◆ **Material shown**:
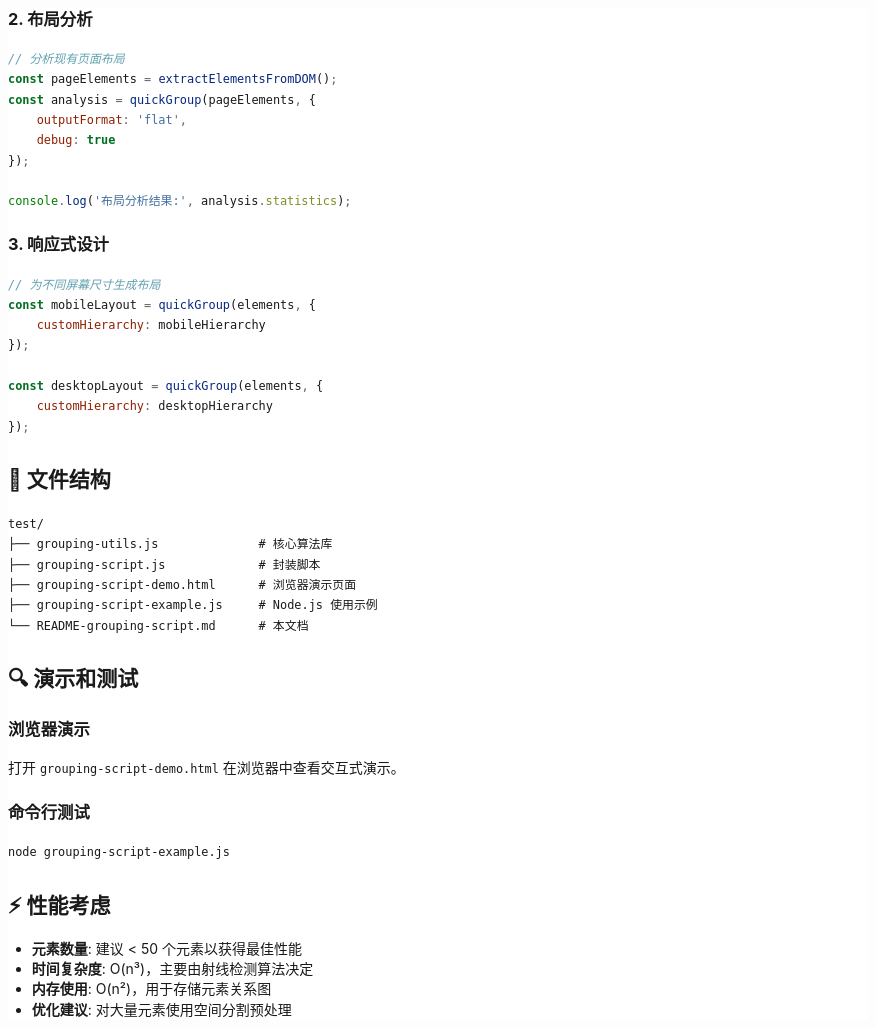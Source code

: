 ### 2. 布局分析
```javascript
// 分析现有页面布局
const pageElements = extractElementsFromDOM();
const analysis = quickGroup(pageElements, {
    outputFormat: 'flat',
    debug: true
});

console.log('布局分析结果:', analysis.statistics);
```

### 3. 响应式设计
```javascript
// 为不同屏幕尺寸生成布局
const mobileLayout = quickGroup(elements, {
    customHierarchy: mobileHierarchy
});

const desktopLayout = quickGroup(elements, {
    customHierarchy: desktopHierarchy
});
```

## 📁 文件结构

```
test/
├── grouping-utils.js              # 核心算法库
├── grouping-script.js             # 封装脚本
├── grouping-script-demo.html      # 浏览器演示页面
├── grouping-script-example.js     # Node.js 使用示例
└── README-grouping-script.md      # 本文档
```

## 🔍 演示和测试

### 浏览器演示
打开 `grouping-script-demo.html` 在浏览器中查看交互式演示。

### 命令行测试
```bash
node grouping-script-example.js
```

## ⚡ 性能考虑

- **元素数量**: 建议 < 50 个元素以获得最佳性能
- **时间复杂度**: O(n³)，主要由射线检测算法决定
- **内存使用**: O(n²)，用于存储元素关系图
- **优化建议**: 对大量元素使用空间分割预处理
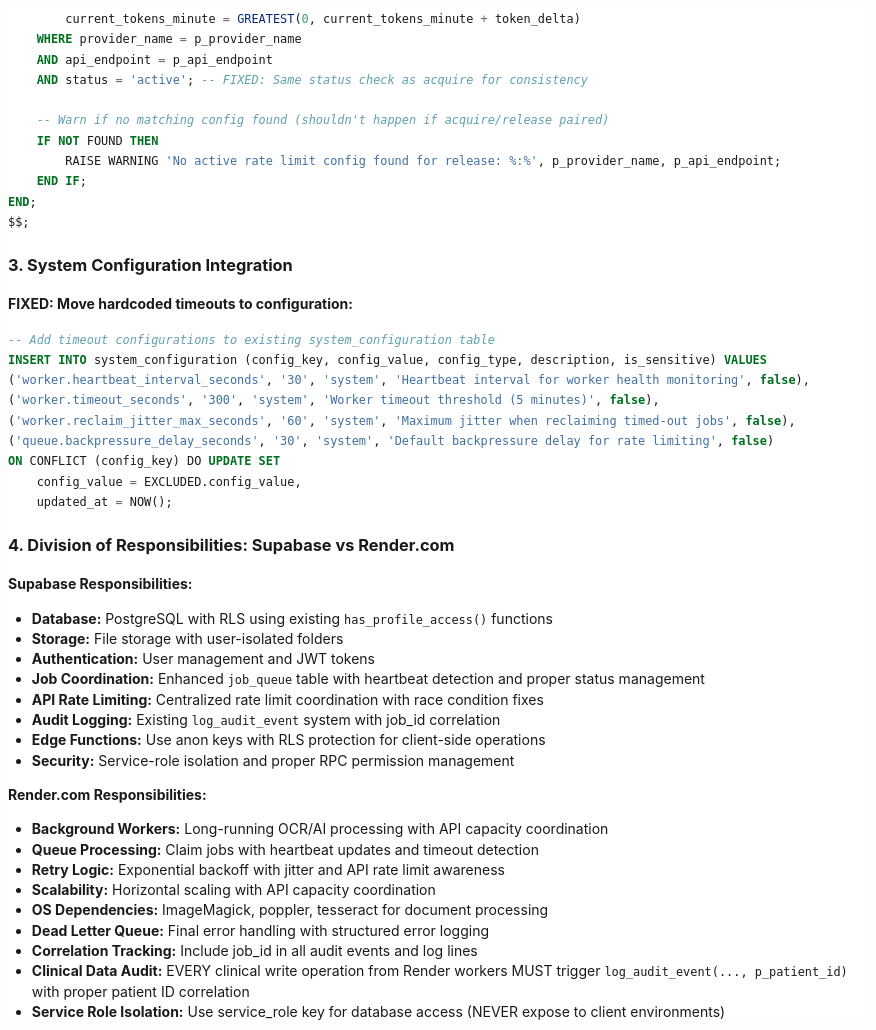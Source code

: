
 ```sql
        current_tokens_minute = GREATEST(0, current_tokens_minute + token_delta)
    WHERE provider_name = p_provider_name 
    AND api_endpoint = p_api_endpoint
    AND status = 'active'; -- FIXED: Same status check as acquire for consistency
    
    -- Warn if no matching config found (shouldn't happen if acquire/release paired)
    IF NOT FOUND THEN
        RAISE WARNING 'No active rate limit config found for release: %:%', p_provider_name, p_api_endpoint;
    END IF;
END;
$$;
```

### **3. System Configuration Integration**

**FIXED: Move hardcoded timeouts to configuration:**
```sql
-- Add timeout configurations to existing system_configuration table
INSERT INTO system_configuration (config_key, config_value, config_type, description, is_sensitive) VALUES
('worker.heartbeat_interval_seconds', '30', 'system', 'Heartbeat interval for worker health monitoring', false),
('worker.timeout_seconds', '300', 'system', 'Worker timeout threshold (5 minutes)', false),
('worker.reclaim_jitter_max_seconds', '60', 'system', 'Maximum jitter when reclaiming timed-out jobs', false),
('queue.backpressure_delay_seconds', '30', 'system', 'Default backpressure delay for rate limiting', false)
ON CONFLICT (config_key) DO UPDATE SET
    config_value = EXCLUDED.config_value,
    updated_at = NOW();
```

### **4. Division of Responsibilities: Supabase vs Render.com**

**Supabase Responsibilities:**
- **Database:** PostgreSQL with RLS using existing `has_profile_access()` functions
- **Storage:** File storage with user-isolated folders  
- **Authentication:** User management and JWT tokens
- **Job Coordination:** Enhanced `job_queue` table with heartbeat detection and proper status management
- **API Rate Limiting:** Centralized rate limit coordination with race condition fixes
- **Audit Logging:** Existing `log_audit_event` system with job_id correlation
- **Edge Functions:** Use anon keys with RLS protection for client-side operations
- **Security:** Service-role isolation and proper RPC permission management

**Render.com Responsibilities:**
- **Background Workers:** Long-running OCR/AI processing with API capacity coordination
- **Queue Processing:** Claim jobs with heartbeat updates and timeout detection
- **Retry Logic:** Exponential backoff with jitter and API rate limit awareness
- **Scalability:** Horizontal scaling with API capacity coordination
- **OS Dependencies:** ImageMagick, poppler, tesseract for document processing
- **Dead Letter Queue:** Final error handling with structured error logging
- **Correlation Tracking:** Include job_id in all audit events and log lines
- **Clinical Data Audit:** EVERY clinical write operation from Render workers MUST trigger `log_audit_event(..., p_patient_id)` with proper patient ID correlation
- **Service Role Isolation:** Use service_role key for database access (NEVER expose to client environments)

◆ **Problem to work on**:
Beginning with the line that holds "- **Job Coordination:**", please return every line through the end of the data, exactly as written.

◆ **Solution to this problem**:
- **Job Coordination:** Enhanced `job_queue` table with heartbeat detection and proper status management
- **API Rate Limiting:** Centralized rate limit coordination with race condition fixes
- **Audit Logging:** Existing `log_audit_event` system with job_id correlation
- **Edge Functions:** Use anon keys with RLS protection for client-side operations
- **Security:** Service-role isolation and proper RPC permission management

**Render.com Responsibilities:**
- **Background Workers:** Long-running OCR/AI processing with API capacity coordination
- **Queue Processing:** Claim jobs with heartbeat updates and timeout detection
- **Retry Logic:** Exponential backoff with jitter and API rate limit awareness
- **Scalability:** Horizontal scaling with API capacity coordination
- **OS Dependencies:** ImageMagick, poppler, tesseract for document processing
- **Dead Letter Queue:** Final error handling with structured error logging
- **Correlation Tracking:** Include job_id in all audit events and log lines
- **Clinical Data Audit:** EVERY clinical write operation from Render workers MUST trigger `log_audit_event(..., p_patient_id)` with proper patient ID correlation
- **Service Role Isolation:** Use service_role key for database access (NEVER expose to client environments)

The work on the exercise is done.